> **Task objective**: Copy out each line below containing "Commit".

[Records from a collection]
>>>>>
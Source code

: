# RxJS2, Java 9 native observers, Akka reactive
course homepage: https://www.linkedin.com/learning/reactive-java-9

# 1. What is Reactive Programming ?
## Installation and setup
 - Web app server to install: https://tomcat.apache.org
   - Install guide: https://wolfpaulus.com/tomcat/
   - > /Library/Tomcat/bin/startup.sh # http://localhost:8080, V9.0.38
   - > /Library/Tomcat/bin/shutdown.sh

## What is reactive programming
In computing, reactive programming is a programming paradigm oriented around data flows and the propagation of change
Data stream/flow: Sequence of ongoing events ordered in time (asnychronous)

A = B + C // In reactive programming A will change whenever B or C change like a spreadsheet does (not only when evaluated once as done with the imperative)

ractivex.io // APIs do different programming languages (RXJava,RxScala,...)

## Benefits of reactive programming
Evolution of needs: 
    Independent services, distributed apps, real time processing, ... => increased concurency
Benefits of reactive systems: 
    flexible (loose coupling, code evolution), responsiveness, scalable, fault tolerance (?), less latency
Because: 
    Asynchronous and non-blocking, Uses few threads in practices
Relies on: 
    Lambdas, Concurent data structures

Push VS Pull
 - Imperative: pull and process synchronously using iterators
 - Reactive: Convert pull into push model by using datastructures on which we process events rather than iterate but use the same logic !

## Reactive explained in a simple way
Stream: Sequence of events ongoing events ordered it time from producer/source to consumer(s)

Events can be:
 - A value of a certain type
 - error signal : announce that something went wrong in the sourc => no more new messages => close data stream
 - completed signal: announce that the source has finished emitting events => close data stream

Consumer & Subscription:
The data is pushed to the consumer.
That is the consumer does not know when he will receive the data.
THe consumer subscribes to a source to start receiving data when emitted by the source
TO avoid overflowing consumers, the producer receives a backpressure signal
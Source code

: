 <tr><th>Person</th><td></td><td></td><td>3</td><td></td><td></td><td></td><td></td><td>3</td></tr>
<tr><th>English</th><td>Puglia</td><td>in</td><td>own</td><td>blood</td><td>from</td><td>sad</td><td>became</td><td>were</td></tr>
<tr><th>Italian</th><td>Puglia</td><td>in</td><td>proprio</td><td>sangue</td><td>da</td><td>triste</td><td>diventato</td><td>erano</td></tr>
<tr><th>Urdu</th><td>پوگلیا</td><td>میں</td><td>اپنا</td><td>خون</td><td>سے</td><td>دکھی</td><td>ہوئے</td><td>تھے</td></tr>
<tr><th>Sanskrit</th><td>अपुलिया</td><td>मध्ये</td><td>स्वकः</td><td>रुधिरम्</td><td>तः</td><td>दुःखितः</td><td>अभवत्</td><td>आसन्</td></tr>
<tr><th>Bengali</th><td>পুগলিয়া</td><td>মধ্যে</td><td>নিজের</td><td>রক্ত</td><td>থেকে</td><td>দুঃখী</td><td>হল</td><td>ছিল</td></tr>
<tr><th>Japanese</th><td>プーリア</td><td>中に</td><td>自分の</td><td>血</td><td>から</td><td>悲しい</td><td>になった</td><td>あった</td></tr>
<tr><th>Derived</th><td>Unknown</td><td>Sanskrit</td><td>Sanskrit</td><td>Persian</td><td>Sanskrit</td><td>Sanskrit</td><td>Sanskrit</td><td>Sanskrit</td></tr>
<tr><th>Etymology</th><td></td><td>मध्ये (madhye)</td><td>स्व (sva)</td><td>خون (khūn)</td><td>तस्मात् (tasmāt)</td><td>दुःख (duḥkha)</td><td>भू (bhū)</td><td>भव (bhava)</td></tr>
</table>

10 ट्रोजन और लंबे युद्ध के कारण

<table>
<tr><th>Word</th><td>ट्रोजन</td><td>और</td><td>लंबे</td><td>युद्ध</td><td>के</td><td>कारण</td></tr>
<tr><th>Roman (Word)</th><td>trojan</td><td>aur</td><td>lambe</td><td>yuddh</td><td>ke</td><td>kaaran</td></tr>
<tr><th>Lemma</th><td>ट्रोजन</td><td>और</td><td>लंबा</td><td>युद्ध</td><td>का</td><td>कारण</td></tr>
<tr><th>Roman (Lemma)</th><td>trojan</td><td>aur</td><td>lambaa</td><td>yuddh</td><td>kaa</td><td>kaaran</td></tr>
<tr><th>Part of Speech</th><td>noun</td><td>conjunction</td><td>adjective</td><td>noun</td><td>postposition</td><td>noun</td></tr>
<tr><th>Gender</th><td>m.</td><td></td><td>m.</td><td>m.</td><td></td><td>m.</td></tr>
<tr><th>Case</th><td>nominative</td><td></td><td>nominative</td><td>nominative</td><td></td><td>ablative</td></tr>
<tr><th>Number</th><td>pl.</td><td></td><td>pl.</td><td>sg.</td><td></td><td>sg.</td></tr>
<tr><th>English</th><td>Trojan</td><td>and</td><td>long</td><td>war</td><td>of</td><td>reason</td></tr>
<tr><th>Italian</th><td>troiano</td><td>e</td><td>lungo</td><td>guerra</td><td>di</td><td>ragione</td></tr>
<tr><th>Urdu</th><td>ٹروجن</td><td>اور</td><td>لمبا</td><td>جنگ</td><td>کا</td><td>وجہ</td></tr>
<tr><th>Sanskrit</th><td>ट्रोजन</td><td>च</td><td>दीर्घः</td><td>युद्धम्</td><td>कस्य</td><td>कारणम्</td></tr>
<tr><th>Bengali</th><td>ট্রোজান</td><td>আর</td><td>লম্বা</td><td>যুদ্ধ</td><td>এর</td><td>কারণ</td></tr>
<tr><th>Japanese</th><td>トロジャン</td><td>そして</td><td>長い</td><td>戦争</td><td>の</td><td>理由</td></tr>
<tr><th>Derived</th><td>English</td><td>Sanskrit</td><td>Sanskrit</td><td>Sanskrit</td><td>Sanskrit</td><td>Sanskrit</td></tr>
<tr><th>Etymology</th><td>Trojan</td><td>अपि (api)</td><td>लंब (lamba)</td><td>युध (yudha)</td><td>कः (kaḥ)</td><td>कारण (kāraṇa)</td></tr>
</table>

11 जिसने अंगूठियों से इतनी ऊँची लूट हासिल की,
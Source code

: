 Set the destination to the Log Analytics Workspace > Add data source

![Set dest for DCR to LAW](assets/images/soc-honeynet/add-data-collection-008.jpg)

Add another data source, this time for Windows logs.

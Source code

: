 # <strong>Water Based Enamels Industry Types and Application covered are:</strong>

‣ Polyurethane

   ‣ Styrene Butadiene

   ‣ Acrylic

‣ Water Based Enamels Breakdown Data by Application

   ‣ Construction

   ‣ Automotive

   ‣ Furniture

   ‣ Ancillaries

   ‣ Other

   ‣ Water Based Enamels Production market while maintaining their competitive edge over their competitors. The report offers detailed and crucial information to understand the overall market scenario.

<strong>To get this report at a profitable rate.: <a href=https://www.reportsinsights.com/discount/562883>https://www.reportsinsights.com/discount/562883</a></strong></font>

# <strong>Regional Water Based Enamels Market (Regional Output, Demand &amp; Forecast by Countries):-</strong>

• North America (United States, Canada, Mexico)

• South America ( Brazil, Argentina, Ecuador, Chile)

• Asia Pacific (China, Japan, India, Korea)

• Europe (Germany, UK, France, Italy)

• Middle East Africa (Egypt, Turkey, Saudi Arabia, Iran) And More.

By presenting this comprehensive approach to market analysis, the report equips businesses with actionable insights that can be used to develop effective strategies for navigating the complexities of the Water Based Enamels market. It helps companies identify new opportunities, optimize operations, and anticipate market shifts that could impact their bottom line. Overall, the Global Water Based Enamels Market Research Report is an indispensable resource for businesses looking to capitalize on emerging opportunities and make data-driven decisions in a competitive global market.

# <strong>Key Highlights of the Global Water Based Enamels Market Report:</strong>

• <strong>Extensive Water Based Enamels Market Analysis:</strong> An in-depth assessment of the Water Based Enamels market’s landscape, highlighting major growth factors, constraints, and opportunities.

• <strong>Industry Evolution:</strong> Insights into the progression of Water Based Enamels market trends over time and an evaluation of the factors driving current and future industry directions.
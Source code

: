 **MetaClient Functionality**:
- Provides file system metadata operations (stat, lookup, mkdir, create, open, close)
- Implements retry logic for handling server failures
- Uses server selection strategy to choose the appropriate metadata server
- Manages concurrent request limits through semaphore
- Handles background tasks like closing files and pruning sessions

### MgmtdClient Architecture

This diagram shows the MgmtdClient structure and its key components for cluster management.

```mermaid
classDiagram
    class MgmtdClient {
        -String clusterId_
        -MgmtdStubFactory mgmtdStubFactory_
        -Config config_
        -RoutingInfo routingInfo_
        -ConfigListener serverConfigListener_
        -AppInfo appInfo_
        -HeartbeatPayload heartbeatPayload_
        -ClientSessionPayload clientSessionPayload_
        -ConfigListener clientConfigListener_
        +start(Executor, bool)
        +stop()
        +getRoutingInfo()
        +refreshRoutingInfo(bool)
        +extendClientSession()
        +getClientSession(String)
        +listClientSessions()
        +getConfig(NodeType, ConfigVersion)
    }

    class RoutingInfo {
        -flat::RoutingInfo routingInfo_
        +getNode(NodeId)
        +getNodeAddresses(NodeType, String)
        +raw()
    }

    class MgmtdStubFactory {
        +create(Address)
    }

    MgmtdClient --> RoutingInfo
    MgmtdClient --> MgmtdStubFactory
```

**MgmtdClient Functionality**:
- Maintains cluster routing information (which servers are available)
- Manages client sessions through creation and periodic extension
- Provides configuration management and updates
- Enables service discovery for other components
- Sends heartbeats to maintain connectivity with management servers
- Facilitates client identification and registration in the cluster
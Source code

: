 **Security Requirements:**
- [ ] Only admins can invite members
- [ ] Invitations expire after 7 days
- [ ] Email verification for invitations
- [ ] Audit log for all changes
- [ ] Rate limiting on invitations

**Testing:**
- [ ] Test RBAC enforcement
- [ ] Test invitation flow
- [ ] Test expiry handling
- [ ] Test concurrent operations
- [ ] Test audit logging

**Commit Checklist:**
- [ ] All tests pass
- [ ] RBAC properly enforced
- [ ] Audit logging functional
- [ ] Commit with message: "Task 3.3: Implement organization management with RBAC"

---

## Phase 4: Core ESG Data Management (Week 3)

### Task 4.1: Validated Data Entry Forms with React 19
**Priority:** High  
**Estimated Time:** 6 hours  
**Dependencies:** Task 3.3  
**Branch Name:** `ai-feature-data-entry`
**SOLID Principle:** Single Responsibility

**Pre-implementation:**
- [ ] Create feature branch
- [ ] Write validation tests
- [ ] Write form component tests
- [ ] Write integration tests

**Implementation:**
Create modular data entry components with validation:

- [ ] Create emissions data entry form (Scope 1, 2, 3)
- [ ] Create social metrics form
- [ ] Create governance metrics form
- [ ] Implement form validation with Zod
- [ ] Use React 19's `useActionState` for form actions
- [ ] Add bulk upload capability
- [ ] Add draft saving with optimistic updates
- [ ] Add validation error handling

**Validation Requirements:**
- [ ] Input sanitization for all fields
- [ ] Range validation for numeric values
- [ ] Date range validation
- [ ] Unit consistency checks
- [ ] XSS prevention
<<<<<
> **Reply**:
**Commit Checklist:**
- [ ] Commit with message: "Task 3.3: Implement organization management with RBAC"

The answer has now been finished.